Completar una maratón representa el triunfo (para muchos) de un proceso que dura entre 12 y 16 semanas de entrenamiento riguroso. Cruzar la meta tras recorrer más de 42 kilómetros en maratones como la de Barcelona otorga el derecho a recibir una medalla que simboliza la llegada a meta de un momento que conlleva mucha preparación detrás.

El escenario ha cambiado por completo en 2026. El mercado de segunda mano ha devorado el romanticismo de la Maratón de Barcelona y ahora plataformas como Wallapop o Vinted están inundadas de medallas y ropa oficial de la carrera. Lo que hace unos días era el símbolo de un reto superado, hoy es simplemente material a precio de saldo en internet.

​La búsqueda en portales de compraventa revela una realidad sorprendente por lo bajo de sus precios.
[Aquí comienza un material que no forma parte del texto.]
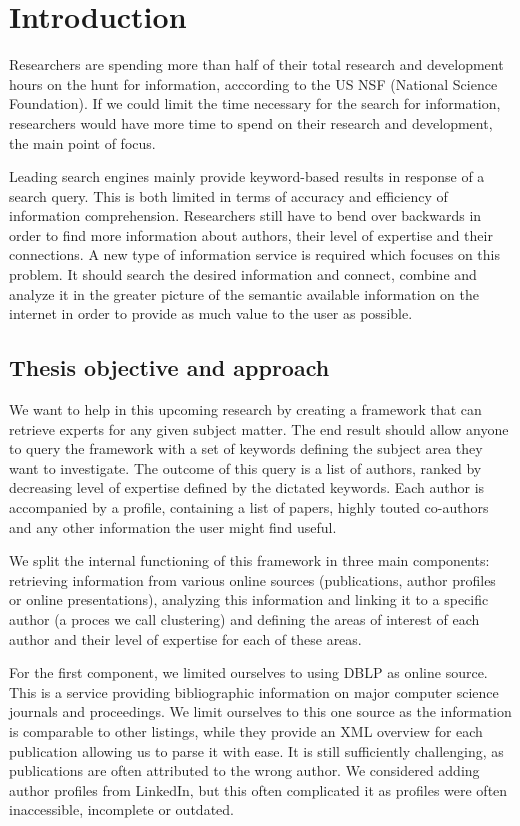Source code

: \chapter{Introduction}

Researchers are spending more than half of their total research and development hours on the hunt for information, acccording to the US NSF (National Science Foundation). If we could limit the time necessary for the search for information, researchers would have more time to spend on their research and development, the main point of focus.

Leading search engines mainly provide keyword-based results in response of a search query. This is both limited in terms of accuracy and efficiency of information comprehension. Researchers still have to bend over backwards in order to find more information about authors, their level of expertise and their connections. A new type of information service is required which focuses on this problem. It should search the desired information and connect, combine and analyze it in the greater picture of the semantic available information on the internet in order to provide as much value to the user as possible.


\section{Thesis objective and approach}

We want to help in this upcoming research by creating a framework that can retrieve experts for any given subject matter. The end result should allow anyone to query the framework with a set of keywords defining the subject area they want to investigate. The outcome of this query is a list of authors, ranked by decreasing level of expertise defined by the dictated keywords. Each author is accompanied by a profile, containing a list of papers, highly touted co-authors and any other information the user might find useful.

We split the internal functioning of this framework in three main components: retrieving information from various online sources (publications, author profiles or online presentations), analyzing this information and linking it to a specific author (a proces we call clustering) and defining the areas of interest of each author and their level of expertise for each of these areas.

For the first component, we limited ourselves to using DBLP \cite{dblp} as online source. This is a service providing bibliographic information on major computer science journals and proceedings. We limit ourselves to this one source as the information is comparable to other listings, while they provide an XML overview for each publication allowing us to parse it with ease. It is still sufficiently challenging, as publications are often attributed to the wrong author. We considered adding author profiles from LinkedIn, but this often complicated it as profiles were often inaccessible, incomplete or outdated.

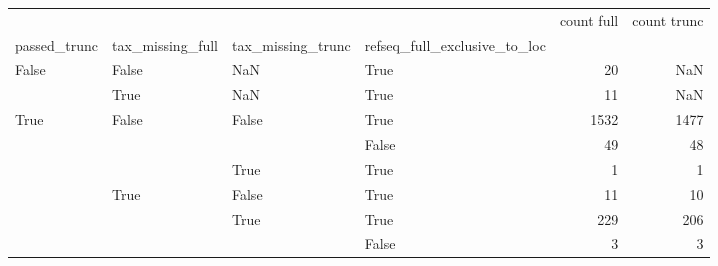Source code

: \begin{tabular}{llllrr}
\toprule
 &  &  &  & count full & count trunc \\
passed_trunc & tax_missing_full & tax_missing_trunc & refseq_full_exclusive_to_loc &  &  \\
\midrule
\multirow[t]{2}{*}{False} & False & NaN & True & 20 & NaN \\
\cline{2-6} \cline{3-6}
 & True & NaN & True & 11 & NaN \\
\cline{1-6} \cline{2-6} \cline{3-6}
\multirow[t]{6}{*}{True} & \multirow[t]{3}{*}{False} & \multirow[t]{2}{*}{False} & True & 1532 & 1477 \\
 &  &  & False & 49 & 48 \\
\cline{3-6}
 &  & True & True & 1 & 1 \\
\cline{2-6} \cline{3-6}
 & \multirow[t]{3}{*}{True} & False & True & 11 & 10 \\
\cline{3-6}
 &  & \multirow[t]{2}{*}{True} & True & 229 & 206 \\
 &  &  & False & 3 & 3 \\
\cline{1-6} \cline{2-6} \cline{3-6}
\bottomrule
\end{tabular}
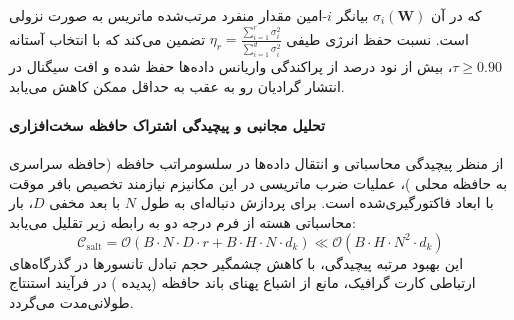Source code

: که در آن $\sigma_i(\mathbf{W})$ بیانگر $i$-امین مقدار منفرد مرتب‌شده ماتریس به صورت نزولی است. نسبت حفظ انرژی طیفی $\eta_r = \frac{\sum_{i=1}^r \sigma_i^2}{\sum_{i=1}^{d} \sigma_i^2}$ تضمین می‌کند که با انتخاب آستانه $\tau \ge 0.90$، بیش از نود درصد از پراکندگی واریانس داده‌ها حفظ شده و افت سیگنال در انتشار گرادیان رو به عقب به حداقل ممکن کاهش می‌یابد.

\paragraph{تحلیل مجانبی و پیچیدگی اشتراک حافظه سخت‌افزاری}
از منظر پیچیدگی محاسباتی و انتقال داده‌ها در سلسومراتب حافظه (حافظه سراسری  به حافظه محلی )، عملیات ضرب ماتریسی در این مکانیزم نیازمند تخصیص بافر موقت با ابعاد فاکتورگیری‌شده است. برای پردازش دنباله‌ای به طول $N$ با بعد مخفی $D$، بار محاسباتی هسته از فرم درجه دو به رابطه زیر تقلیل می‌یابد:
\begin{equation}
\label{eq:complexity_salt}
\mathcal{C}_{\text{salt}} = \mathcal{O}\left( B \cdot N \cdot D \cdot r + B \cdot H \cdot N \cdot d_k \right) \ll \mathcal{O}\left( B \cdot H \cdot N^2 \cdot d_k \right)
\end{equation}
این بهبود مرتبه پیچیدگی، با کاهش چشمگیر حجم تبادل تانسورها در گذرگاه‌های ارتباطی کارت گرافیک، مانع از اشباع پهنای باند حافظه (پدیده ) در فرآیند استنتاج طولانی‌مدت می‌گردد.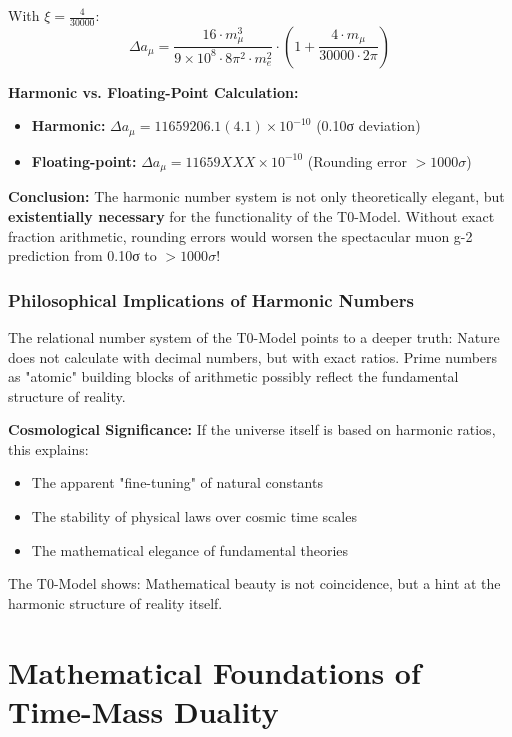\documentclass[12pt,a4paper]{report}
\newcommand{\xipar}{\xi}      %
\begin{document}
With $\xipar = \frac{4}{30000}$:
\begin{equation}
	\Delta a_\mu = \frac{16 \cdot m_\mu^3}{9 \times 10^8 \cdot 8\pi^2 \cdot m_e^2} \cdot \left(1 + \frac{4 \cdot m_\mu}{30000 \cdot 2\pi}\right)
\end{equation}

\textbf{Harmonic vs. Floating-Point Calculation:}
\begin{itemize}
	\item \textbf{Harmonic:} $\Delta a_\mu = 11659206.1(4.1) \times 10^{-10}$ (0.10σ deviation)
	\item \textbf{Floating-point:} $\Delta a_\mu = 11659XXX \times 10^{-10}$ (Rounding error $>1000σ$)
\end{itemize}

\textbf{Conclusion:}
The harmonic number system is not only theoretically elegant, but \textbf{existentially necessary} for the functionality of the T0-Model. Without exact fraction arithmetic, rounding errors would worsen the spectacular muon g-2 prediction from 0.10σ to $>1000σ$!

\subsection{Philosophical Implications of Harmonic Numbers}\label{subsec:philosophical_implications}

The relational number system of the T0-Model points to a deeper truth: Nature does not calculate with decimal numbers, but with exact ratios. Prime numbers as "atomic" building blocks of arithmetic possibly reflect the fundamental structure of reality.

\textbf{Cosmological Significance:}
If the universe itself is based on harmonic ratios, this explains:
\begin{itemize}
	\item The apparent "fine-tuning" of natural constants
	\item The stability of physical laws over cosmic time scales
	\item The mathematical elegance of fundamental theories
\end{itemize}

The T0-Model shows: Mathematical beauty is not coincidence, but a hint at the harmonic structure of reality itself.	
\chapter{Mathematical Foundations of Time-Mass Duality}\label{chap:math_foundations}
\end{document}
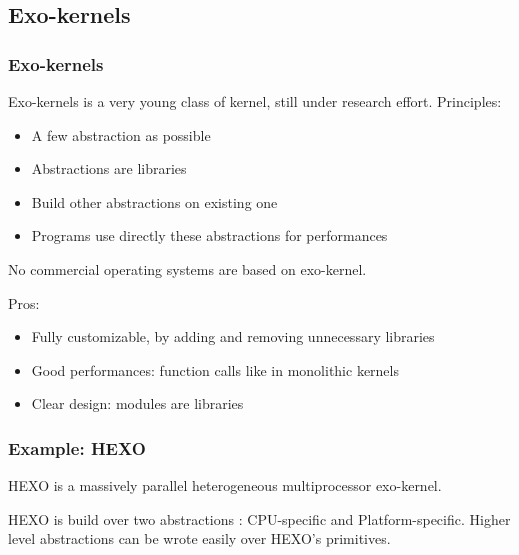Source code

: %
%

\subsection{Exo-kernels}

%
%

\begin{frame}
  \frametitle{Exo-kernels}

  Exo-kernels is a very young class of kernel, still under research
  effort. Principles:

  \begin{itemize}
  \item
    A few abstraction as possible
  \item
    Abstractions are libraries
  \item
    Build other abstractions on existing one
  \item
    Programs use directly these abstractions for performances
  \end{itemize}

  \-

  No commercial operating systems are based on exo-kernel.

  \-

  Pros:

  \begin{itemize}
  \item
    Fully customizable, by adding and removing unnecessary libraries
  \item
    Good performances: function calls like in monolithic kernels
  \item
    Clear design: modules are libraries
  \end{itemize}

\end{frame}

%
%

\begin{frame}
  \frametitle{Example: HEXO}

  HEXO is a massively parallel heterogeneous multiprocessor
  exo-kernel.

  \begin{center}
  \end{center}

  HEXO is build over two abstractions : CPU-specific and
  Platform-specific. Higher level abstractions can be wrote easily
  over HEXO's primitives.

\end{frame}

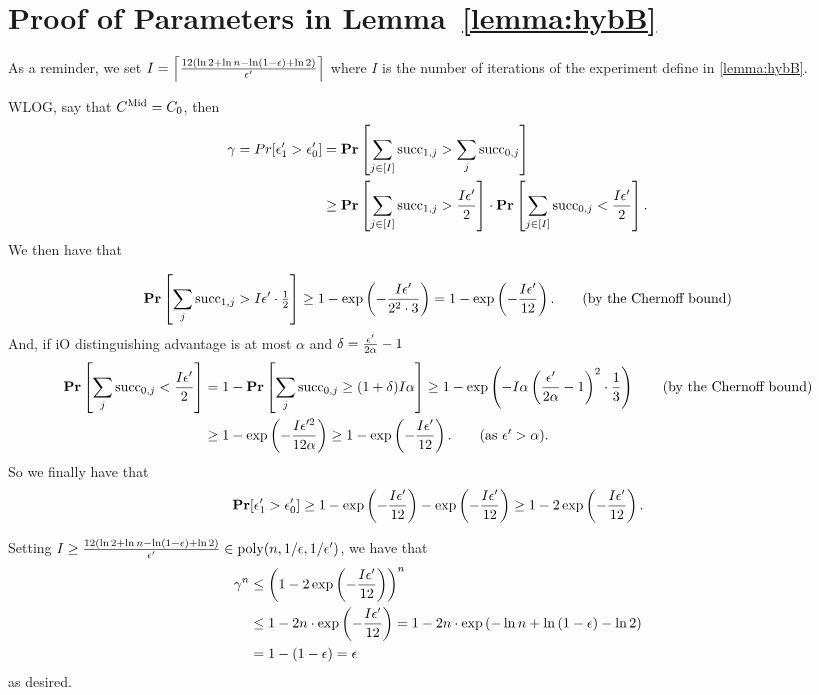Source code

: \section{Proof of Parameters in Lemma~\ref{lemma:hybB}}
\label{appendix:paramHybB}

As a reminder, we set $I =\left\lceil \frac{12\left(\ln 2 + \ln n - \ln\left(1 - \epsilon\right) + \ln 2\right)}{\epsilon'} \right\rceil$ where $I$
is the number of iterations of the experiment define in \cref{lemma:hybB}.

WLOG, say that $C^{\text{Mid}} = C_0$, then
\begin{align*}
	\gamma = Pr[\epsilon'_1 > \epsilon'_0] &= \operatorname*{\mathbf{Pr}}\left[\sum_{j \in [I]} \text{succ}_{1, j} > \sum_{j} \text{succ}_{0, j}\right]\\
	&\geq \operatorname*{\mathbf{Pr}}\left[\sum_{j \in [I]} \text{succ}_{1, j} > \frac{I\epsilon'}{2}\right] \cdot \operatorname*{\mathbf{Pr}}\left[\sum_{j \in [I]} \text{succ}_{0, j} < \frac{I\epsilon'}{2}\right].
\end{align*}
We then have that

\begin{align*}
	\operatorname*{\mathbf{Pr}}\left[\sum_{j} \text{succ}_{1, j} > I\epsilon' \cdot \tfrac{1}{2}\right] \geq 1 - \exp\left( -\frac{I\epsilon'}{2^2 \cdot 3}\right) =  1 - \exp\left( -\frac{I\epsilon'}{12}\right). \tag{by the Chernoff bound}
\end{align*}
And, if iO distinguishing advantage is at most $\alpha$ and $\delta = \frac{\epsilon'}{2\alpha} - 1$
\begin{align*}
	\Pr\left[\sum_{j} \success_{0, j} < \frac{I\epsilon'}{2}\right] &= 1 - \Pr\left[\sum_{j} \success_{0, j} \geq  (1 + \delta) I\alpha\right]
	\geq 1 - \exp\left( - I \alpha \left(\frac{\eps'}{2\alpha} - 1\right)^2 \cdot \frac{1}{3} \right) \tag{by the Chernoff bound}\\
	&\geq 1 - \exp\left( - \frac{I\eps'^2}{12\alpha}\right) \geq 1 - \exp\left(-\frac{I\eps'}{12}\right). \tag{as $\eps' > \alpha$}.
\end{align*}
So we finally have that
\begin{equation}
	\operatorname*{\mathbf{Pr}}[\epsilon'_1 > \epsilon'_0] \geq 1 - \exp\left(-\frac{I\epsilon'}{12}\right) - \exp\left( -\frac{I\epsilon'}{12}\right) \geq 1 - 2\exp\left( -\frac{I\epsilon'}{12}\right). 
\end{equation}

Setting $I \geq \frac{12\left(\ln 2 + \ln n - \ln\left(1 - \epsilon\right) + \ln 2\right)}{\epsilon'} \in \operatorname{poly}(n, 1/\epsilon, 1/\epsilon')$, we have that
\begin{align*}
	\gamma^n &\leq \left(1 - 2\exp\left( -\frac{I\epsilon'}{12}\right)\right)^n \\
	&\leq 1 - 2n \cdot \exp\left( -\frac{I\epsilon'}{12}\right) = 1 - 2n \cdot \exp\left(-\ln n + \ln\left(1 - \epsilon\right) - \ln 2\right)\\
	&= 1 - \left(1 - \epsilon\right) = \epsilon
\end{align*}
as desired.
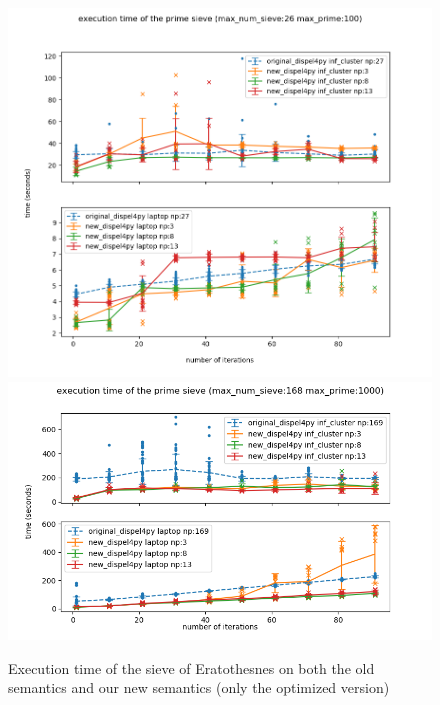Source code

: \begin{figure}[h]
\centering
    \includegraphics[width=1\textwidth]{figures/sieve_opt1_100}
    \includegraphics[width=1\textwidth]{figures/sieve_opt1_1000}
\caption{Execution time of the sieve of Eratothesnes on both the old semantics and our new semantics (only the optimized version)}
\label{fig:sieve_opt1}
\end{figure}
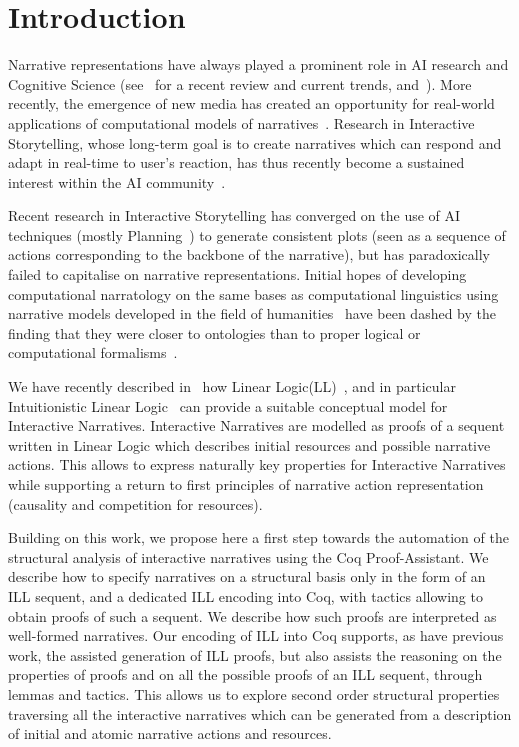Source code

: \documentclass[runningheads,a4paper]{llncs}
\begin{document}
\section{Introduction}
%
Narrative representations have always played a prominent role in AI research and Cognitive Science (see~\cite{Richards09} for a recent review and current trends, and~\cite{AAAI10}). More recently, the emergence of new media has created an opportunity for real-world applications of computational models of narratives~\cite{Laurel93,Murray98}. Research in Interactive Storytelling, whose long-term goal is to create narratives which can respond and adapt in real-time to user's reaction, has thus recently become a sustained interest within the AI community~\cite{AAAI07,AAAI09}.

Recent research in Interactive Storytelling has converged on the use of AI techniques (mostly Planning~\cite{Young99}) to generate consistent plots (seen as a sequence of actions corresponding to the backbone of the narrative), but has paradoxically failed to capitalise on narrative representations. Initial hopes of developing computational narratology on the same bases as computational linguistics using narrative models developed in the field of humanities~\cite{Greimas66,Bremond73} have been dashed by the finding that they were closer to ontologies than to proper logical or computational formalisms~\cite{Cavazza06}.

We have recently described in~\cite{bosser10} how Linear Logic(LL)~\cite{GirardTCS87}, and in particular Intuitionistic Linear Logic~\cite{GirardILL87} can provide a suitable conceptual model for Interactive Narratives. Interactive Narratives are modelled as proofs of a sequent written in Linear Logic which describes initial resources and possible narrative actions. This allows to express naturally key properties for Interactive Narratives while supporting a return to first principles of narrative action representation (causality and competition for resources).

Building on this work, we propose here a first step towards the automation of the structural analysis of interactive narratives using the Coq Proof-Assistant. We describe how to specify narratives on a structural basis only in the form of an ILL sequent, and a dedicated ILL encoding into Coq, with tactics allowing to obtain proofs of such a sequent. We describe how such proofs are interpreted as well-formed narratives. Our encoding of ILL into Coq supports, as have previous work, the assisted generation of ILL proofs, but also assists the reasoning on the properties of proofs and on all the possible proofs of an ILL sequent, through lemmas and tactics. This allows us to explore second order structural properties traversing all the interactive narratives which can be generated from a description of initial and atomic narrative actions and resources.
\end{document}
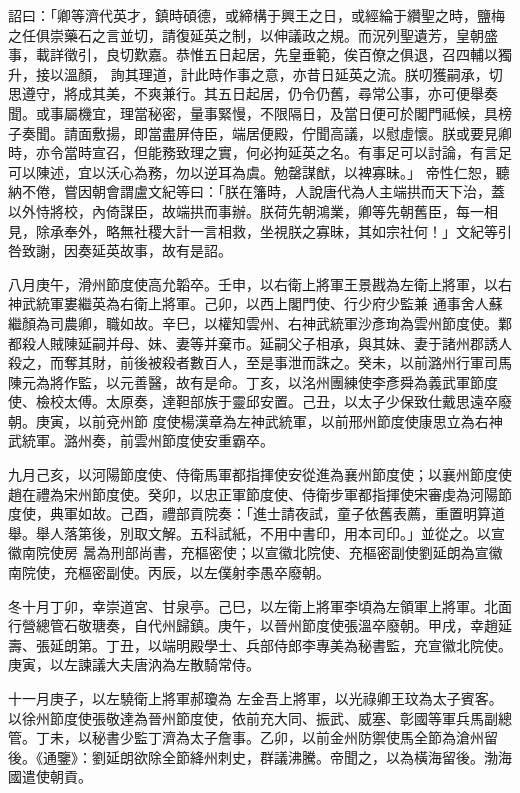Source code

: \begin{pinyinscope}
 詔曰：「卿等濟代英才，鎮時碩德，或締構于興王之日，或經綸于纘聖之時，鹽梅之任俱崇藥石之言並切，請復延英之制，以伸議政之規。而況列聖遺芳，皇朝盛事，載詳徵引，良切歎嘉。恭惟五日起居，先皇垂範，俟百僚之俱退，召四輔以獨升，接以溫顏，
 詢其理道，計此時作事之意，亦昔日延英之流。朕叨獲嗣承，切思遵守，將成其美，不爽兼行。其五日起居，仍令仍舊，尋常公事，亦可便舉奏聞。或事屬機宜，理當秘密，量事緊慢，不限隔日，及當日便可於閣門祗候，具榜子奏聞。請面敷揚，即當盡屏侍臣，端居便殿，佇聞高議，以慰虛懷。朕或要見卿時，亦令當時宣召，但能務致理之實，何必拘延英之名。有事足可以討論，有言足可以陳述，宜以沃心為務，勿以逆耳為虞。勉罄謀猷，以裨寡昧。」
 帝性仁恕，聽納不倦，嘗因朝會謂盧文紀等曰：「朕在籓時，人說唐代為人主端拱而天下治，蓋以外恃將校，內倚謀臣，故端拱而事辦。朕荷先朝鴻業，卿等先朝舊臣，每一相見，除承奉外，略無社稷大計一言相救，坐視朕之寡昧，其如宗社何！」文紀等引咎致謝，因奏延英故事，故有是詔。



 八月庚午，滑州節度使高允韜卒。壬申，以右衛上將軍王景戡為左衛上將軍，以右神武統軍婁繼英為右衛上將軍。己卯，以西上閣門使、行少府少監兼
 通事舍人蘇繼顏為司農卿，職如故。辛巳，以權知雲州、右神武統軍沙彥珣為雲州節度使。鄴都殺人賊陳延嗣并母、妹、妻等并棄市。延嗣父子相承，與其妹、妻于諸州郡誘人殺之，而奪其財，前後被殺者數百人，至是事泄而誅之。癸未，以前潞州行軍司馬陳元為將作監，以元善醫，故有是命。丁亥，以洺州團練使李彥舜為義武軍節度使、檢校太傅。太原奏，達靼部族于靈邱安置。己丑，以太子少保致仕戴思遠卒廢朝。庚寅，以前兗州節
 度使楊漢章為左神武統軍，以前邢州節度使康思立為右神武統軍。潞州奏，前雲州節度使安重霸卒。



 九月己亥，以河陽節度使、侍衛馬軍都指揮使安從進為襄州節度使；以襄州節度使趙在禮為宋州節度使。癸卯，以忠正軍節度使、侍衛步軍都指揮使宋審虔為河陽節度使，典軍如故。己酉，禮部貢院奏：「進士請夜試，童子依舊表薦，重置明算道舉。舉人落第後，別取文解。五科試紙，不用中書印，用本司印。」並從之。以宣徽南院使房
 暠為刑部尚書，充樞密使；以宣徽北院使、充樞密副使劉延朗為宣徽南院使，充樞密副使。丙辰，以左僕射李愚卒廢朝。



 冬十月丁卯，幸崇道宮、甘泉亭。己巳，以左衛上將軍李頃為左領軍上將軍。北面行營總管石敬瑭奏，自代州歸鎮。庚午，以晉州節度使張溫卒廢朝。甲戌，幸趙延壽、張延朗第。丁丑，以端明殿學士、兵部侍郎李專美為秘書監，充宣徽北院使。庚寅，以左諫議大夫唐汭為左散騎常侍。



 十一月庚子，以左驍衛上將軍郝瓊為
 左金吾上將軍，以光祿卿王玟為太子賓客。以徐州節度使張敬達為晉州節度使，依前充大同、振武、威塞、彰國等軍兵馬副總管。丁未，以秘書少監丁濟為太子詹事。乙卯，以前金州防禦使馬全節為滄州留後。《通鑒》：劉延朗欲除全節絳州刺史，群議沸騰。帝聞之，以為橫海留後。渤海國遣使朝貢。




\end{pinyinscope}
En Wallapop, las medallas de la edición de Barcelona 2026 han aparecido con un precio de salida de 7 euros, aunque la media se sitúa en los 15 euros. Si el comprador busca ediciones anteriores o de otras ciudades como Sevilla o Valencia, los precios pueden subir hasta los 25 euros si la pieza es de un año con un diseño especialmente valorado por coleccionistas de memorabilia.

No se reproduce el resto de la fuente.